[Raw data Boundary: Start]

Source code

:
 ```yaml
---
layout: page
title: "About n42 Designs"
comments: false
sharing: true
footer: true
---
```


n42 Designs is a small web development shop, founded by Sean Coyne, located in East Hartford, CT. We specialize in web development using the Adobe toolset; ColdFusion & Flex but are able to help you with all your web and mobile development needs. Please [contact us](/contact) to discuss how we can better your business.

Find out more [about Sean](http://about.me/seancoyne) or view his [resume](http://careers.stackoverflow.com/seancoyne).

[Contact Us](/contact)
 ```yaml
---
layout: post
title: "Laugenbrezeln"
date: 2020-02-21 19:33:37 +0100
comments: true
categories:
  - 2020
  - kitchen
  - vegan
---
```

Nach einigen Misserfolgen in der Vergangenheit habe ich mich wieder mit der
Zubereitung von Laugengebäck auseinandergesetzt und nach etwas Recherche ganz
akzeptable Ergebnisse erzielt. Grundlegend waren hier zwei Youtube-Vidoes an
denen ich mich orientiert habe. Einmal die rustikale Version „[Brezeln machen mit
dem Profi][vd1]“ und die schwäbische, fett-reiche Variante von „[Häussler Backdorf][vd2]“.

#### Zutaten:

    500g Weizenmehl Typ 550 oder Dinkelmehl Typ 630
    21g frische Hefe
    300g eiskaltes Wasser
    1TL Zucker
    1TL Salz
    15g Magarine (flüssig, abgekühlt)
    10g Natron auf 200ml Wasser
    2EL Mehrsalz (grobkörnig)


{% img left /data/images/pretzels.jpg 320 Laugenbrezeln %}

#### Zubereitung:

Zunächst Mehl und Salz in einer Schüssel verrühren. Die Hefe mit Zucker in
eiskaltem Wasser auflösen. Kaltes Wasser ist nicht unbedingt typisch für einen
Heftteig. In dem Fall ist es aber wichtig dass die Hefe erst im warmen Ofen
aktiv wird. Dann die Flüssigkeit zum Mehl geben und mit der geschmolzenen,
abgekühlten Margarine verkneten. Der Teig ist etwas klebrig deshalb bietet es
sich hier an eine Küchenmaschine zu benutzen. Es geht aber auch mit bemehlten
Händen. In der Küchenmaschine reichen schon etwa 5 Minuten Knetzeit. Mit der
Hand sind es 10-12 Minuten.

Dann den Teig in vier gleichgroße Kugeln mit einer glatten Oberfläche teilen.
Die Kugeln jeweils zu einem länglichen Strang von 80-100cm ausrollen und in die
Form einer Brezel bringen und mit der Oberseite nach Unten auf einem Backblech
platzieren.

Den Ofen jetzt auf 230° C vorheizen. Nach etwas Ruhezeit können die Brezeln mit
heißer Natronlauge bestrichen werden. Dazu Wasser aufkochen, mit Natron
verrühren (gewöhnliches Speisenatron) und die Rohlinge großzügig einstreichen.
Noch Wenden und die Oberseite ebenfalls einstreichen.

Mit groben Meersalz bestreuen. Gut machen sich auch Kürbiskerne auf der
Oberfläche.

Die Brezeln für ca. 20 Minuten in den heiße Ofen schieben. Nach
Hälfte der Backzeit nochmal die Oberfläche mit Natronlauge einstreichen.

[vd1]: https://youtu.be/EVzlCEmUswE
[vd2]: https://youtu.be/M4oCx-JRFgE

[Raw data Boundary: End]

## [Action item]
Filter these records, keeping every line where the word "mich" occurs.

## [Response to this exercise]
Nach einigen Misserfolgen in der Vergangenheit habe ich mich wieder mit der
denen ich mich orientiert habe. Einmal die rustikale Version „[Brezeln machen mit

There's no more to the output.